The marginal effects at the mean are a good (asymptotically valid) approximation of the average marginal effects (calculating the difference between the predicted absent workdays with and without a condition, all other variables being kept as is with each observation, and then taking the average of the difference among all study observations) (26, 27). The method we used to calculate the predicted and incremental number of absent workdays is more flexible because it can be done simply based on the estimated coefficients of the variables in the regression model without accessing individual-level data.
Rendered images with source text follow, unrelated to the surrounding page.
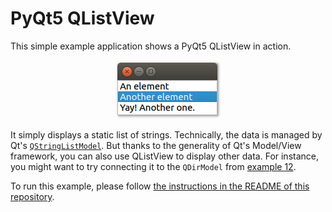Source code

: # PyQt5 QListView

This simple example application shows a PyQt5 QListView in action.

<p align="center"><img src="pyqt5-qlistview.png" alt="PyQt5 QListView"></p>

It simply displays a static list of strings. Technically, the data is managed by Qt's [`QStringListModel`](https://doc.qt.io/qt-5/qstringlistmodel.html). But thanks to the generality of Qt's Model/View framework, you can also use QListView to display other data. For instance, you might want to try connecting it to the `QDirModel` from [example 12](../12%20QTreeView%20example%20in%20Python).

To run this example, please follow [the instructions in the README of this repository](https://github.com/1mh/pyqt-examples#running-the-examples).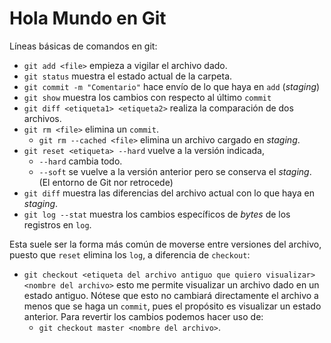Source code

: # Hola Mundo en Git

Líneas básicas de comandos en git:
- `git add <file>` empieza a vigilar el archivo dado.
- `git status` muestra el estado actual de la carpeta.
- `git commit -m "Comentario"` hace envío de lo que haya en `add` (*staging*)
- `git show` muestra los cambios con respecto al último `commit`
- `git diff <etiqueta1> <etiqueta2>` realiza la comparación de dos archivos.
- `git rm <file>` elimina un `commit`.
  - `git rm --cached <file>` elimina un archivo cargado en *staging*.
- `git reset <etiqueta> --hard` vuelve a la versión indicada, 
  - `--hard` cambia todo.
  - `--soft` se vuelve a la versión anterior pero se conserva el *staging*. (El entorno de Git nor retrocede)
- `git diff` muestra las diferencias del archivo actual con lo que haya en *staging*.
- `git log --stat` muestra los cambios específicos de *bytes* de los registros en `log`.

Esta suele ser la forma más común de moverse entre versiones del archivo, puesto que `reset` elimina los `log`, a diferencia de `checkout`:
- `git checkout <etiqueta del archivo antiguo que quiero visualizar> <nombre del archivo>` esto me permite visualizar un archivo dado en un estado antiguo. Nótese que esto no cambiará directamente el archivo a menos que se haga un `commit`, pues el propósito es visualizar un estado anterior. Para revertir los cambios podemos hacer uso de:
  - `git checkout master <nombre del archivo>`.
In addition to the above marginal effects at the mean, absent workdays can be predicted for different scenarios by applying different fixed values to the covariates in the model, such as for workers with one condition only compared with workers with no conditions, or workers with multiple conditions compared with workers with no conditions (please see the online Appendix, http://www.sjweh.fi/index.php?page=data-repository).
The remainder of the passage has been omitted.